• Jelajahi

    Copyright © Buser Indonesia

    Iklan

    Iklan

    Nikson Takmanu Dianiaya Lalu Dibuang ke Persawahan

    Sabtu, 14 November 2020, November 14, 2020 WIB Last Updated 2020-11-15T12:41:30Z


    buserindonesia. com-Kota Kupang-Nasib malang dialami seorang pemuda bernama Nikson Takmanu, warga Desa Oebola Dalam, Kecamatan Fatuleu, Kabupaten Kupang, Provinsi Nusa Tenggara Timur (Prov-NTT). 


    Pasalnya, Minggu (08/11/2020) sekitar pukul 12: 00 wita, Nikson Takmau dianiaya oleh beberapa terduga pelaku, yakni YB cs tanpa alasan di Jalan Timor Raya, Oenaek, Desa Camplong 1, Kecamatan Fatuleu, Kabupaten Kupang.


    Para terduga pelaku berani melakukan aksi pengeroyokan karena diduga terpengaruh minuman keras.


    Dalam keterangan kepada sejumlah media di kediamannya, Jumat (12/11/2020), korban mengaku kasus dugaan penganiayaan terhadap dirinya bermula saat hendak pergi kebun.


    Di perjalanan, tepatnya di Tempat Kejadian Perkara (TKP), korban langsung ditahan oleh ketiga terduga pelaku.

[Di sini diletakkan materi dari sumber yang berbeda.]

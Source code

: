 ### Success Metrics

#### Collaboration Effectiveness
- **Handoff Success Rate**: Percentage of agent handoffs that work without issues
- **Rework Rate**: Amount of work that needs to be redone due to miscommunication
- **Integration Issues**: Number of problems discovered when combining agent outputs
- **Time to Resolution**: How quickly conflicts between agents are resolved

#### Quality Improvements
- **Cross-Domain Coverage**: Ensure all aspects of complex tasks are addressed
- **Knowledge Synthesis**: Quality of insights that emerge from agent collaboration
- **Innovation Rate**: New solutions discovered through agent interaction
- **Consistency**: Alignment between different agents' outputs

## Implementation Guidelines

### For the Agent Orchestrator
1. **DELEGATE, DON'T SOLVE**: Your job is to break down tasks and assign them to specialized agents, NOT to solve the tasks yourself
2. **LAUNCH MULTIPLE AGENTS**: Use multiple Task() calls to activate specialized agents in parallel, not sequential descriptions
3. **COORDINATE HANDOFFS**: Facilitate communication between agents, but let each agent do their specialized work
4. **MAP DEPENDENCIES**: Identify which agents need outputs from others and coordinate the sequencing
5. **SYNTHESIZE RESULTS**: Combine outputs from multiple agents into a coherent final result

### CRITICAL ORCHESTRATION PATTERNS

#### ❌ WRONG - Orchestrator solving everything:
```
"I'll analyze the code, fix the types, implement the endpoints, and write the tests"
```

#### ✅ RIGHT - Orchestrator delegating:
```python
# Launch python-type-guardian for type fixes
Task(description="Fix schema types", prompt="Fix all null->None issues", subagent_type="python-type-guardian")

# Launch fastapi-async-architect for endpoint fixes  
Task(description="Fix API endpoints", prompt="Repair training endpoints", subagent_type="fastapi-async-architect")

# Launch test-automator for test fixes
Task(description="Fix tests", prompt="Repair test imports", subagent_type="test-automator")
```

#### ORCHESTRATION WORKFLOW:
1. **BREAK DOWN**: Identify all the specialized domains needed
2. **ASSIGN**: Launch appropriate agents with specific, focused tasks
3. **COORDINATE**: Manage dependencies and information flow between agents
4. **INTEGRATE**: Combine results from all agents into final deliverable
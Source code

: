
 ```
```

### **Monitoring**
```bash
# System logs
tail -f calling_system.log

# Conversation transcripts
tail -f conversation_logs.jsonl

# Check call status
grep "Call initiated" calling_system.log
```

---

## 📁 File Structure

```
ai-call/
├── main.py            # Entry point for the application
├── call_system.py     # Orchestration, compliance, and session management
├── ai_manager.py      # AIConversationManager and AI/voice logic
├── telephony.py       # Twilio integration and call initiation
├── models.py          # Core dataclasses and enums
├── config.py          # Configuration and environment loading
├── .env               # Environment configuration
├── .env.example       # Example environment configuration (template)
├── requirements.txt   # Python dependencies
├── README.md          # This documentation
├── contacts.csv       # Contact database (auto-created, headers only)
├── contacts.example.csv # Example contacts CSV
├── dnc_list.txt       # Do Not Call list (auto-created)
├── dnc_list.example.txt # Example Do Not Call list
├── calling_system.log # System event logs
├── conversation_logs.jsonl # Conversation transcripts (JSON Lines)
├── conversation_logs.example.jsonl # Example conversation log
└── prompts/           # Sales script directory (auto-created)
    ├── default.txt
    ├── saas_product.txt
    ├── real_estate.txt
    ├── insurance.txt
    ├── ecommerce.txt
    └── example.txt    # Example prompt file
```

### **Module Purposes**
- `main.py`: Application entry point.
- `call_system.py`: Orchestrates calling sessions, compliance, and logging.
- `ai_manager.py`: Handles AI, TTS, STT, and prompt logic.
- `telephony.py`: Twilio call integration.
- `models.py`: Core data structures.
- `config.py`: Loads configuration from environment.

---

Tanpa basa basi korban yang tidak tahu menahu kesalahan yang dilakukan, langsung dikeroyok secara beramai-ramai dan membabi buta oleh ketiga terduga pelaku tanpa ampun.


    Dalam melakukan aksi penganiayaan, menurut korban diduga ketiga terduga pelaku menggunakan benda keras berupa kayu dan batu dengan sasaran dibagian wajah, kepala, pinggul belakang dan bagian belakang daun telinga korban. 


    Akibat mendapat tinju dan pukulan secara membabi buta, membuat korban akhirnya pingsan dan tak sadarkan diri.


    Mengetahui korban sudah tak sadarkan diri.  Menggunakan mobil pickup, ketiga terduga pelaku kemudian mengangkut korban dan membuangnya ke areal persawahan Oeltune.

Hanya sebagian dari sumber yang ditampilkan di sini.